Problem to solve.
Work through the data and say how many lines contain "options". The number alone is the answer.

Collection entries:
########################################
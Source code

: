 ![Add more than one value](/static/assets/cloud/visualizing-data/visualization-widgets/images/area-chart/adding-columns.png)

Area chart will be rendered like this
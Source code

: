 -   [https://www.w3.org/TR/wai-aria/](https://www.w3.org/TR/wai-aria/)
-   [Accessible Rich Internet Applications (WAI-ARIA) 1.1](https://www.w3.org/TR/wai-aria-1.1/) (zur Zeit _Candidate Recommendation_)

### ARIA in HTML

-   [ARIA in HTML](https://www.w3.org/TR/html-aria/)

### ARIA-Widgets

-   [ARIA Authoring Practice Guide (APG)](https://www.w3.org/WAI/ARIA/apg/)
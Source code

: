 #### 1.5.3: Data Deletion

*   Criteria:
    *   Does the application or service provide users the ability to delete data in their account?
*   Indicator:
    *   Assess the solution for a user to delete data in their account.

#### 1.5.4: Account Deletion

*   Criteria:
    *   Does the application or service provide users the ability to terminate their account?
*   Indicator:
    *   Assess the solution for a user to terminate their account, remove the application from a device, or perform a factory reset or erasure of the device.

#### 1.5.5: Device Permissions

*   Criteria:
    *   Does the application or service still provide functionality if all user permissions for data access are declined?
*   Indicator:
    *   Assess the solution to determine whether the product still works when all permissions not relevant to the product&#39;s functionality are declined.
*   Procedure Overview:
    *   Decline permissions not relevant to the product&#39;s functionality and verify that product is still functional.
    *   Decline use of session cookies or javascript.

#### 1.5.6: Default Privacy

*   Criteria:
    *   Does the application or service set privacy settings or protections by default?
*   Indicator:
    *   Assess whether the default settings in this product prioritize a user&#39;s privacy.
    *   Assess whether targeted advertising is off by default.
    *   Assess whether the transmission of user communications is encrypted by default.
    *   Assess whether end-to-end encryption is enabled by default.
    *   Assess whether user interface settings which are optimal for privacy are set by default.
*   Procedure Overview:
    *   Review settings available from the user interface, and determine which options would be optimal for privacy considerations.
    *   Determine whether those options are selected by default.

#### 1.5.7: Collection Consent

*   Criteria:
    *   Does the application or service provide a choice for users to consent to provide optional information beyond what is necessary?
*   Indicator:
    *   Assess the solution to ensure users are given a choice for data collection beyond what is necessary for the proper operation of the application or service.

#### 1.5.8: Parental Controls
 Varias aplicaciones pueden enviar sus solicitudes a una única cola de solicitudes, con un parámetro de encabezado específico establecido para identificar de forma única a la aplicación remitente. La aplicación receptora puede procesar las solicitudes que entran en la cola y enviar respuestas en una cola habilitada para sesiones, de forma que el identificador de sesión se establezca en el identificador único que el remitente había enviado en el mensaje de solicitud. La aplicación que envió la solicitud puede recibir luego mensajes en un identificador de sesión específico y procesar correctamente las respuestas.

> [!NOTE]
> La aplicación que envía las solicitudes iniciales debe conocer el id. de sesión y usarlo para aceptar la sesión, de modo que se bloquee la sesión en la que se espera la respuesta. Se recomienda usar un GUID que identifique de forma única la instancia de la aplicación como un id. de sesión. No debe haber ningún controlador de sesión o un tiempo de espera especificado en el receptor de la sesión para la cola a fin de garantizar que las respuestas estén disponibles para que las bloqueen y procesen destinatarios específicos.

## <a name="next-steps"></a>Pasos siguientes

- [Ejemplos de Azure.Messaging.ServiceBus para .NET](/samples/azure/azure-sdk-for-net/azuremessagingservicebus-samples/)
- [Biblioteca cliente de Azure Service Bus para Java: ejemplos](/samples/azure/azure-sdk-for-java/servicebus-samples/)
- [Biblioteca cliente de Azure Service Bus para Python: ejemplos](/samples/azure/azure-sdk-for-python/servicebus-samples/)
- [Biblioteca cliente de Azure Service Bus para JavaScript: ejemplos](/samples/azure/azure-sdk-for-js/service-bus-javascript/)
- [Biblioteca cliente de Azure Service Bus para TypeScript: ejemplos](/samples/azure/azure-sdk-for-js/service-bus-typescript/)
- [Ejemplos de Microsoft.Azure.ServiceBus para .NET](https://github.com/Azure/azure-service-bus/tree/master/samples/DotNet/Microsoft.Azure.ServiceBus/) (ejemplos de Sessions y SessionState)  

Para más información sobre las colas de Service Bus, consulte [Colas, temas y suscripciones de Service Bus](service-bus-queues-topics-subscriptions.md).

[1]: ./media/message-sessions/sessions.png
########################################
Reply to the task.
2